箱根駅伝2位の駒大が再始動 藤田敦史監督「箱根の借りは箱根でしか返せない」新主将は篠原倖太朗

スポーツ報知
駒大の(前列左から)大八木弘明総監督、篠原倖太朗、鈴木芽吹、佐藤圭汰、山川拓馬、金子伊吹、(後列左から)帰山侑大、安原太陽、赤星雄斗、花尾恭輔、庭瀬俊輝

 第100回箱根駅伝(2、3日)で総合2位だった駒大が一夜明ける前の4日午前5時40分、新チームでの練習を開始した。日の出前の競技場で、藤田敦史監督は「箱根の借りは箱根でしか返せない。今回チームとして味わった悔しさを忘れないために、1年かけてやっていかなければならない。人ごとではなく、自分がチームをもう一回強いチームにするという自覚が、一番大事になる」と選手らに声をかけた。藤田指揮官の2季目が、熱い言葉と共に始まった。

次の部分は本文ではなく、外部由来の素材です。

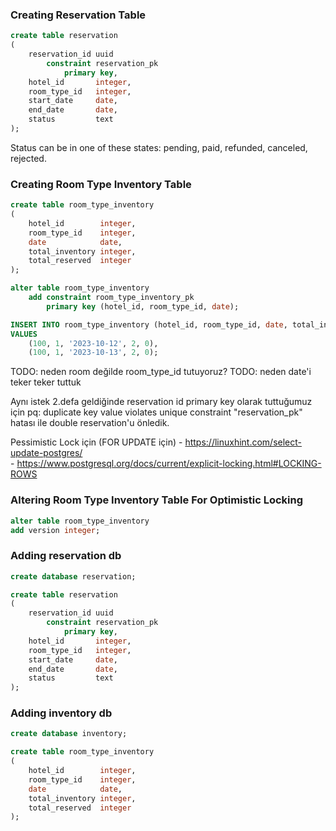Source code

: ### Creating Reservation Table
```sql
create table reservation
(
    reservation_id uuid
        constraint reservation_pk
            primary key,
    hotel_id       integer,
    room_type_id   integer,
    start_date     date,
    end_date       date,
    status         text
);
```

Status can be in one of these states: pending, paid, refunded, canceled, rejected.


### Creating Room Type Inventory Table
```sql
create table room_type_inventory
(
    hotel_id        integer,
    room_type_id    integer,
    date            date,
    total_inventory integer,
    total_reserved  integer
);

alter table room_type_inventory
    add constraint room_type_inventory_pk
        primary key (hotel_id, room_type_id, date);

INSERT INTO room_type_inventory (hotel_id, room_type_id, date, total_inventory, total_reserved)
VALUES
    (100, 1, '2023-10-12', 2, 0),
    (100, 1, '2023-10-13', 2, 0);
```

TODO: neden room değilde room_type_id tutuyoruz?
TODO: neden date'i teker teker tuttuk

Aynı istek 2.defa geldiğinde reservation id primary key olarak tuttuğumuz için
pq: duplicate key value violates unique constraint "reservation_pk" hatası ile double reservation'u önledik.

Pessimistic Lock için (FOR UPDATE için)
    - https://linuxhint.com/select-update-postgres/   
    - https://www.postgresql.org/docs/current/explicit-locking.html#LOCKING-ROWS

### Altering Room Type Inventory Table For Optimistic Locking
```sql
alter table room_type_inventory
add version integer;
```

### Adding reservation db
```sql
create database reservation;
```

```sql
create table reservation
(
    reservation_id uuid
        constraint reservation_pk
            primary key,
    hotel_id       integer,
    room_type_id   integer,
    start_date     date,
    end_date       date,
    status         text
);
```

### Adding inventory db
```sql
create database inventory;
```

```sql
create table room_type_inventory
(
    hotel_id        integer,
    room_type_id    integer,
    date            date,
    total_inventory integer,
    total_reserved  integer
);
```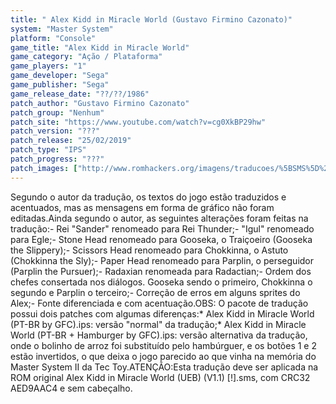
```yaml
---
title: " Alex Kidd in Miracle World (Gustavo Firmino Cazonato)"
system: "Master System"
platform: "Console"
game_title: "Alex Kidd in Miracle World"
game_category: "Ação / Plataforma"
game_players: "1"
game_developer: "Sega"
game_publisher: "Sega"
game_release_date: "??/??/1986"
patch_author: "Gustavo Firmino Cazonato"
patch_group: "Nenhum"
patch_site: "https://www.youtube.com/watch?v=cg0XkBP29hw"
patch_version: "???"
patch_release: "25/02/2019"
patch_type: "IPS"
patch_progress: "???"
patch_images: ["http://www.romhackers.org/imagens/traducoes/%5BSMS%5D%20Alex%20Kidd%20in%20Miracle%20World%20-%20GFC%20-%201.png","http://www.romhackers.org/imagens/traducoes/%5BSMS%5D%20Alex%20Kidd%20in%20Miracle%20World%20-%20GFC%20-%202.png","http://www.romhackers.org/imagens/traducoes/%5BSMS%5D%20Alex%20Kidd%20in%20Miracle%20World%20-%20GFC%20-%203.png"]
---
```

Segundo o autor da tradução, os textos do jogo estão traduzidos e acentuados, mas as mensagens em forma de gráfico não foram editadas.Ainda segundo o autor, as seguintes alterações foram feitas na tradução:- Rei "Sander" renomeado para Rei Thunder;- "Igul" renomeado para Egle;- Stone Head renomeado para Gooseka, o Traiçoeiro (Gooseka the Slippery);- Scissors Head renomeado para Chokkinna, o Astuto (Chokkinna the Sly);- Paper Head renomeado para Parplin, o perseguidor (Parplin the Pursuer);- Radaxian renomeada para Radactian;- Ordem dos chefes consertada nos diálogos. Gooseka sendo o primeiro, Chokkinna o segundo e Parplin o terceiro;- Correção de erros em alguns sprites do Alex;- Fonte diferenciada e com acentuação.OBS: O pacote de tradução possui dois patches com algumas diferenças:* Alex Kidd in Miracle World (PT-BR by GFC).ips: versão "normal" da tradução;* Alex Kidd in Miracle World (PT-BR + Hamburger by GFC).ips: versão alternativa da tradução, onde o bolinho de arroz foi substituído pelo hambúrguer, e os botões 1 e 2 estão invertidos, o que deixa o jogo parecido ao que vinha na memória do Master System II da Tec Toy.ATENÇÃO:Esta tradução deve ser aplicada na ROM original Alex Kidd in Miracle World (UEB) (V1.1) [!].sms, com CRC32 AED9AAC4 e sem cabeçalho.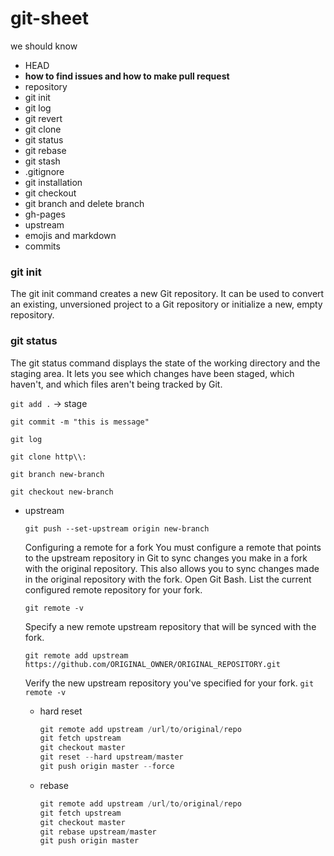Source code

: # git-sheet

we should know
- HEAD
- **how to find issues and how to make pull request**
- repository
- git init
- git log
- git revert
- git clone
- git status
- git rebase
- git stash
- .gitignore
- git installation
- git checkout 
- git branch and delete branch
- gh-pages
- upstream
- emojis and markdown
- commits

### git init

The git init command creates a new Git repository. It can be used to convert an existing, unversioned project to a Git repository or initialize a new, empty repository.

### git status 

The git status command displays the state of the working directory and the staging area. It lets you see which changes have been staged, which haven't, and which files aren't being tracked by Git.

`git add .` → stage

`git commit -m "this is message"`

`git log`

`git clone http\\:` 


`git branch new-branch`

`git checkout new-branch`

- upstream

    `git push --set-upstream origin new-branch` 

    Configuring a remote for a fork
    You must configure a remote that points to the upstream repository in Git to sync changes you make in a fork with the original repository. This also allows you to sync changes made in the original repository with the fork.
    Open Git Bash.
    List the current configured remote repository for your fork.

    `git remote -v`

    Specify a new remote upstream repository that will be synced with the fork.

     `git remote add upstream https://github.com/ORIGINAL_OWNER/ORIGINAL_REPOSITORY.git`

    Verify the new upstream repository you've specified for your fork.
    `git remote -v`

    - hard reset

        ```powershell
        git remote add upstream /url/to/original/repo
        git fetch upstream
        git checkout master
        git reset --hard upstream/master  
        git push origin master --force
        ```

    - rebase

        ```powershell
        git remote add upstream /url/to/original/repo
        git fetch upstream
        git checkout master
        git rebase upstream/master 
        git push origin master
        ```
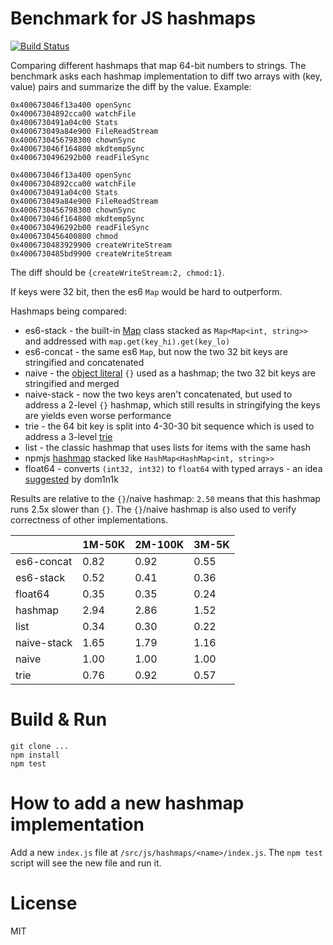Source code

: # Benchmark for JS hashmaps

[![Build Status](https://travis-ci.org/cd48b153/hashmap-contest.svg?branch=master)](https://travis-ci.org/cd48b153/hashmap-contest)

Comparing different hashmaps that map 64-bit numbers to strings. The benchmark asks each hashmap implementation to diff two arrays with (key, value) pairs and summarize the diff by the value. Example:

```
0x400673046f13a400 openSync
0x40067304892cca00 watchFile
0x4006730491a04c00 Stats
0x400673049a84e900 FileReadStream
0x4006730456798300 chownSync
0x400673046f164800 mkdtempSync
0x4006730496292b00 readFileSync

0x400673046f13a400 openSync
0x40067304892cca00 watchFile
0x4006730491a04c00 Stats
0x400673049a84e900 FileReadStream
0x4006730456798300 chownSync
0x400673046f164800 mkdtempSync
0x4006730496292b00 readFileSync
0x4006730456400800 chmod
0x4006730483929900 createWriteStream
0x4006730485bd9900 createWriteStream
```

The diff should be `{createWriteStream:2, chmod:1}`.

If keys were 32 bit, then the es6 `Map` would be hard to outperform.

Hashmaps being compared:

- es6-stack - the built-in [Map](https://developer.mozilla.org/en-US/docs/Web/JavaScript/Reference/Global_Objects/Map) class stacked as `Map<Map<int, string>>` and addressed with `map.get(key_hi).get(key_lo)`
- es6-concat - the same es6 `Map`, but now the two 32 bit keys are stringified and concatenated
- naive - the [object literal](https://developer.mozilla.org/en-US/docs/Learn/JavaScript/Objects/Basics) `{}` used as a hashmap; the two 32 bit keys are stringified and merged
- naive-stack - now the two keys aren't concatenated, but used to address a 2-level `{}` hashmap, which still results in stringifying the keys are yields even worse performance
- trie - the 64 bit key is split into 4-30-30 bit sequence which is used to address a 3-level [trie](https://en.wikipedia.org/wiki/Trie)
- list - the classic hashmap that uses lists for items with the same hash
- npmjs [hashmap](https://www.npmjs.com/package/hashmap) stacked like `HashMap<HashMap<int, string>>`
- float64 - converts `(int32, int32)` to `float64` with typed arrays - an idea [suggested](https://habr.com/post/360533/#comment_15991339) by dom1n1k

Results are relative to the `{}`/naive hashmap: `2.50` means that this hashmap runs 2.5x slower than `{}`. The `{}`/naive hashmap is also used to verify correctness of other implementations.

|              |       1M-50K |      2M-100K |        3M-5K |
| ------------ | ------------ | ------------ | ------------ |
|   es6-concat |         0.82 |         0.92 |         0.55 |
|    es6-stack |         0.52 |         0.41 |         0.36 |
|      float64 |         0.35 |         0.35 |         0.24 |
|      hashmap |         2.94 |         2.86 |         1.52 |
|         list |         0.34 |         0.30 |         0.22 |
|  naive-stack |         1.65 |         1.79 |         1.16 |
|        naive |         1.00 |         1.00 |         1.00 |
|         trie |         0.76 |         0.92 |         0.57 |

# Build & Run

```
git clone ...
npm install
npm test
```

# How to add a new hashmap implementation

Add a new `index.js` file at `/src/js/hashmaps/<name>/index.js`. The `npm test` script will see the new file and run it.

# License

MIT
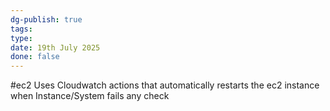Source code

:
 ```yaml
---
dg-publish: true
tags: 
type: 
date: 19th July 2025
done: false
---
```


#ec2
Uses Cloudwatch actions that automatically restarts the ec2 instance when Instance/System fails any check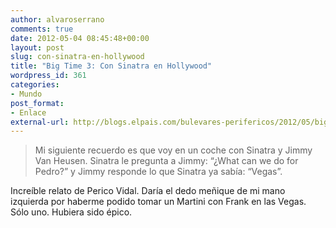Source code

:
 ```yaml
---
author: alvaroserrano
comments: true
date: 2012-05-04 08:45:48+00:00
layout: post
slug: con-sinatra-en-hollywood
title: "Big Time 3: Con Sinatra en Hollywood"
wordpress_id: 361
categories:
- Mundo
post_format:
- Enlace
external-url: http://blogs.elpais.com/bulevares-perifericos/2012/05/big-time-3-con-sinatra-en-hollywood.html
---
```



<blockquote>Mi siguiente recuerdo es que voy en un coche con Sinatra y Jimmy Van Heusen. Sinatra le pregunta a Jimmy: “¿What can we do for Pedro?” y Jimmy responde lo que Sinatra ya sabía: “Vegas”.</blockquote>



Increíble relato de Perico Vidal. Daría el dedo meñique de mi mano izquierda por haberme podido tomar un Martini con Frank en las Vegas. Sólo uno. Hubiera sido épico.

 次期主将には、今年の箱根で1区区間賞のチームの主力、篠原倖太朗(3年)が就任した。篠原は「自分がどう動くかというより、一人一人どう思うかが、チームを変えていく。駒大は箱根駅伝で勝たないといけないチームだと思いますし、来年優勝するのは駒大であるべき。しっかりとみんなが同じ方向を向いてやっていけたら」と就任あいさつした。

 篠原は今季、出雲1区区間賞、全日本3区2位で、ハーフマラソンの日本人学生記録(1時間0分11秒)も保持している学生長距離界トップランナー。世界と大学駅伝の両立については難しさもあるが「駒大じゃなきゃできないこと。ぶらさずにやっていきたい。駒大に憧れて入ってきたので、駒大にいるときは駒大に全て、自分ができることをささげたい」と力を込めた。

 昨季同校初の学生3大駅伝3冠を達成した駒大は、今季も出雲駅伝、全日本大学駅伝を1区から一度も首位を譲らない完全V。史上初の2年連続3冠が、すぐ側に見えていた。しかし3区で佐藤圭汰(2年)が青学大の太田蒼生(3年)に首位を明け渡すと、計画が崩れた。4区の山川拓馬(2年)で差を広げられ、2分38秒差で往路優勝を逃した。

 3日の復路も6区の帰山侑大(2年)で4分以上の差をつけられ、7~9区に配置した4年生の力を持ってしても巻き返せなかった。藤田監督は「総合優勝目指していた中、2位で満足はできない。これだけ強いチームを預かって優勝させてあげられなかったということは、未熟さが出た部分かなと感じています」と受け止めていた。